# Fish Shows



## dean (27 Jun 2016)

Does anyone show their fish ?

I've done it 3 times now and it's fun 

Nervous before the show 
Anxious during judging
Then happy when you get the results 

I've only shown Bettas 







Regards
Dean


----------



## pablo (27 Jun 2016)

Congrats 

Can we see pics of the winning fish?


----------



## dean (27 Jun 2016)

Best short finned pair
Best pair in show 


Regards
Dean


----------



## dean (27 Jun 2016)

Best long finned pair 


Regards
Dean


----------



## dean (27 Jun 2016)

Regards
Dean


----------



## dean (27 Jun 2016)

Regards
Dean


----------



## LondonDragon (27 Jun 2016)

Stunning Bettas Dean  congrats


----------



## Bill Chan (28 Jun 2016)

Such great specemins.

Can someone tell me if a betta exists like this one:





Is it real?


----------



## Lindy (29 Jun 2016)

Well done Dean.
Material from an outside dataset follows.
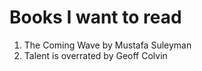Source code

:# Books I want to read
1. The Coming Wave by Mustafa Suleyman
2. Talent is overrated by Geoff Colvin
Bill that is photo shop and no, you cannot get betta like this. I used to show one of my dogs and was a lot of fun. Expensive hobby though when lots of travelling from Scotland is involved.

Sent from my SM-G920F using Tapatalk


----------



## dean (29 Jun 2016)

Here's a big boy for you 


Regards
Dean


----------



## dean (29 Jun 2016)

Thanks all
Yes it was an expensive weekend 
250 mile round trip and a hotel plus meals etc
But it's great when your piers give you an award 


Regards
Dean


----------



## alto (29 Jun 2016)

Congratulations 

Which show was this?

How old are these fish? have you spawned the pairs? how are the points collected/given?

 lots of questions 

That is quite the nicest veil tail I've seen!
 - local shops get in some fancy Bettas but the veil tails are always just mass production fish


----------



## dean (24 Jul 2016)

It was The National Betta Show 
These fish about 5 months old 
Not yet spawned any as like them to mature a bit more yet 
The judges are all accredited and do shows virtually every weekend during show season 
Points are awarded for 
Size, colour, form and a few more things it's very complicated 


Regards
Dean


----------



## rebel (24 Jul 2016)

Amazing!


----------